From Bill Evans at Westpac:
Despite releasing new forecasts only last week we are now revising those forecasts in light of the current extraordinary circumstances.
Our key focus has changed from the usual GDP forecast approach where a view on expenditure components (consumption; business investment; dwelling investment; net exports) led to a GDP forecast which then fed into our employment forecasts.
In these extraordinary times the key forecast is, indeed, the unemployment rate and jobs growth.
We find it intuitively easier to assess the shock by looking at impacts from an industry perspective and aggregating to an economy-wide view.
We think we have a clearer oversight of how certain industries will be affected from a jobs perspective than working through the expenditure lens.
Last week we forecast a peak in the unemployment rate of 7%. Since then we have seen the roll out of more extensive shutdowns than we had originally envisaged. Economic disruptions are set to be larger as the government moves to address the enormous health challenge which the nation now faces.
That challenge is probably best summarised by a potential shortage of ICU beds in coming weeks if we do not significantly slow the rate of infection immediately.
The sectors we see most impacted in the June quarter from a jobs perspective are: accommodation and food services (accounting for 921k total employees); retail trade (1264k); arts and recreation services (254k); manufacturing (894k); transport and warehousing (662k); real estate services (218k); construction (1178k) and professional services (1150k).
In these sectors we see job losses ranging from 40% (arts and recreation services), 29% (hospitality) and 8% (construction).
Sectors we expect to be reasonably resilient are: agriculture (327k); mining (247k); utilities (156k); and finance and insurance (450k).
There are some sectors which we expect will increase employment.
These are: Health Care (1725k); Public administration (841k); and telecommunications (210k). These increases are expected to range from 14% (telecommunications); to 10% (health care); and 5% (public administration).
In most instances our analysis looks into more disaggregated classes of sectors to arrive at these conclusions.
For example, a sector like accommodation and food services (921k employees) includes 300k employees in “take away” which will get a lift in the next weeks.
Using this analysis we estimate that there will be 814k in job losses in the June quarter lifting the unemployment rate to 11.1%.

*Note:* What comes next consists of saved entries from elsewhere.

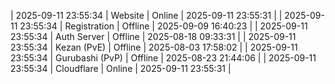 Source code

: | 2025-09-11 23:55:34 | Website | Online | 2025-09-11 23:55:31 |
| 2025-09-11 23:55:34 | Registration | Offline | 2025-09-09 16:40:23 |
| 2025-09-11 23:55:34 | Auth Server | Offline | 2025-08-18 09:33:31 |
| 2025-09-11 23:55:34 | Kezan (PvE) | Offline | 2025-08-03 17:58:02 |
| 2025-09-11 23:55:34 | Gurubashi (PvP) | Offline | 2025-08-23 21:44:06 |
| 2025-09-11 23:55:34 | Cloudflare | Online | 2025-09-11 23:55:31 |
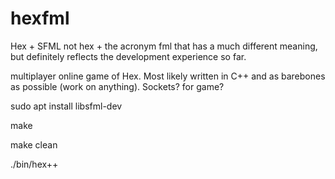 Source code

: # hexfml

Hex + SFML not hex + the acronym fml that has a much different meaning, but definitely reflects the development experience so far.

multiplayer online game of Hex. Most likely written in C++ and as barebones as possible (work on anything). Sockets? for game?

sudo apt install libsfml-dev

make

make clean

./bin/hex++
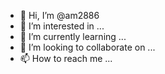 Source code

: - 👋 Hi, I’m @am2886
- 👀 I’m interested in ...
- 🌱 I’m currently learning ...
- 💞️ I’m looking to collaborate on ...
- 📫 How to reach me ...

<!---
am2886/am2886 is a ✨ special ✨ repository because its `README.md` (this file) appears on your GitHub profile.
You can click the Preview link to take a look at your changes.
--->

Working through our GDP estimates on an industry basis and acknowledging that output is not always aligned with employment this approach points to a contraction in GDP of 3.5% in the June quarter.

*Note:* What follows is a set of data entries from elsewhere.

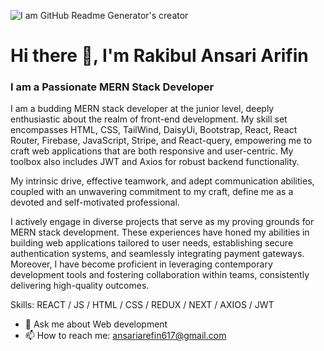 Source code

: ![I am GitHub Readme Generator's creator](https://i.ibb.co/SnFLghM/Black-Minimalist-Finance-Manager-Linked-In-Banner.png)

# Hi there 👋, I'm Rakibul Ansari Arifin
### I am a Passionate MERN Stack Developer

I am a budding MERN stack developer at the junior level, deeply enthusiastic about the realm of front-end development. My skill set encompasses HTML, CSS, TailWind, DaisyUi, Bootstrap, React, React Router, Firebase, JavaScript, Stripe, and React-query, empowering me to craft web applications that are both responsive and user-centric. My toolbox also includes JWT and Axios for robust backend functionality.

My intrinsic drive, effective teamwork, and adept communication abilities, coupled with an unwavering commitment to my craft, define me as a devoted and self-motivated professional.

I actively engage in diverse projects that serve as my proving grounds for MERN stack development. These experiences have honed my abilities in building web applications tailored to user needs, establishing secure authentication systems, and seamlessly integrating payment gateways. Moreover, I have become proficient in leveraging contemporary development tools and fostering collaboration within teams, consistently delivering high-quality outcomes.

Skills:  REACT / JS / HTML / CSS / REDUX / NEXT / AXIOS / JWT

- 💬 Ask me about Web development 
- 📫 How to reach me: ansariarefin617@gmail.com
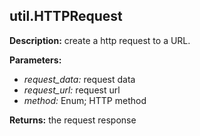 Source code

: ## util.HTTPRequest  
  
  
**Description:** create a http request to a URL.  
  
**Parameters:**  
  * *request\_data:* request data  
  * *request\_url:* request url  
  * *method:* Enum; HTTP method  
  
**Returns:** the request response  
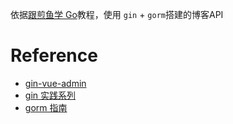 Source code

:

依据[跟煎鱼学 Go](https://eddycjy.gitbook.io/golang/di-3-ke-gin/install)教程，使用 `gin` + `gorm`搭建的博客API

# Reference

- [gin-vue-admin](https://github.com/flipped-aurora/gin-vue-admin)
- [gin 实践系列](https://static.kancloud.cn/lhj0702/sockstack_gin/1805355)
- [gorm 指南](https://gorm.io/zh_CN/docs/) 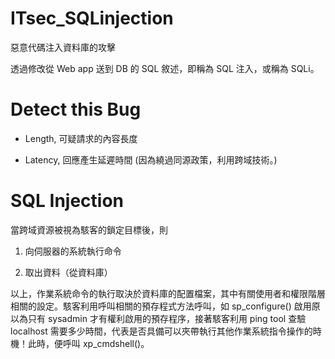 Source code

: # ITsec_SQLinjection
惡意代碼注入資料庫的攻擊

透過修改從 Web app 送到 DB 的 SQL 敘述，即稱為 SQL 注入，或稱為 SQLi。

# Detect this Bug

* Length, 可疑請求的內容長度

* Latency, 回應產生延遲時間 (因為繞過同源政策，利用跨域技術。)

# SQL Injection

當跨域資源被視為駭客的鎖定目標後，則

1. 向伺服器的系統執行命令

2. 取出資料（從資料庫）

以上，作業系統命令的執行取決於資料庫的配置檔案，其中有關使用者和權限階層相關的設定。駭客利用呼叫相關的預存程式方法呼叫，如 sp_configure() 啟用原以為只有 sysadmin 才有權利啟用的預存程序，接著駭客利用 ping tool 查驗 localhost 需要多少時間，代表是否具備可以夾帶執行其他作業系統指令操作的時機！此時，便呼叫 xp_cmdshell()。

We have also reviewed our outlook for the September quarter.
While our central view remains that the peak in new cases will occur in the June quarter we expect that the “recovery” in the September quarter will be slow.
Most shut down policies will still be in place leading into the September quarter and will only be gradually relaxed through the quarter.

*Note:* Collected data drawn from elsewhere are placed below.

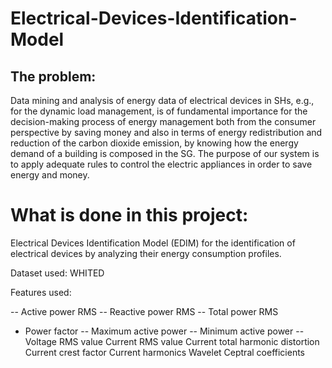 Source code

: # Electrical-Devices-Identification-Model

## The problem: 
    
Data mining and analysis of energy data of electrical devices in SHs, e.g., for the dynamic load management, is of fundamental importance for the decision-making process of energy management both from the consumer perspective by saving money and also in terms of energy redistribution and reduction of the carbon dioxide emission, by knowing how the energy demand of a building is composed in the SG. 
The purpose of our system is to apply adequate rules to control the electric appliances in order to save energy and money.

# What is done in this project:

Electrical Devices Identification Model (EDIM) for the identification of electrical devices by analyzing their energy consumption profiles. 
                     
Dataset used: WHITED
          
 
 Features used:

   -- Active power RMS
-- Reactive power RMS
-- Total power RMS
- Power factor
-- Maximum active power 
-- Minimum active power
-- Voltage RMS value 
Current RMS value
Current total harmonic distortion
Current crest factor
Current harmonics
Wavelet Ceptral coefficients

Net additional job losses are expected to be minimal in the September quarter but little progress is expected to be made in reducing the unemployment rate.
We expect it to hold at 11% while GDP is expected to contract by a further 0.3%.
By the December quarter, with shut downs essentially over and travel restrictions eased, we expect a bounce back of 350,000 jobs with the unemployment rate falling to 8.8% and GDP growth lifting to 1.6%.
However, industries such as manufacturing; construction and retail will still be facing headwinds given the high unemployment rate and the weak momentum from the September quarter.
Overall through the year we expect GDP to contract by –3.0%, while the unemployment rate will have lifted from 5.1% to 8.8%.
This is a more rapid recovery than we have seen in previous recessions but we recognise that the circumstances are quite different.
Historically, recessions have tended to emanate from investment cycles, particularly those centred on property and building with the initial shock centred on construction. As this recession will hit services much harder, the loss in jobs will be much quicker, but so too can the rebound be much faster, all dependent on how many firms remain solvent. In usual recessions it is often uncertain whether the economy is in recovery phase whereas the signals around government policy (particularly shutdowns) will be much clearer and households and business will respond.
The Stimulus Package
These forecasts are based on our assessment of the expected impact of the Package on jobs and growth.
The two stimulus packages cost a total of $25.8bn in 2019/20 and $36.3bn in 2020/2021.
Of that total of $62bn, $22.85bn is allocated to direct payments to the unemployed and social security beneficiaries while $31.9bn is set aside for small business to retain workers.
However small business only receive cash if they retain workers. The subsidy (keeping cash which is withheld from workers for PAYE tax) is only, say, 20–30% of the direct cost of the worker.
Given the current hugely challenging outlook for business, the Package will be measured in terms of its success in keeping people in work.
Our employment forecasts are based on a cautious approach to this issue.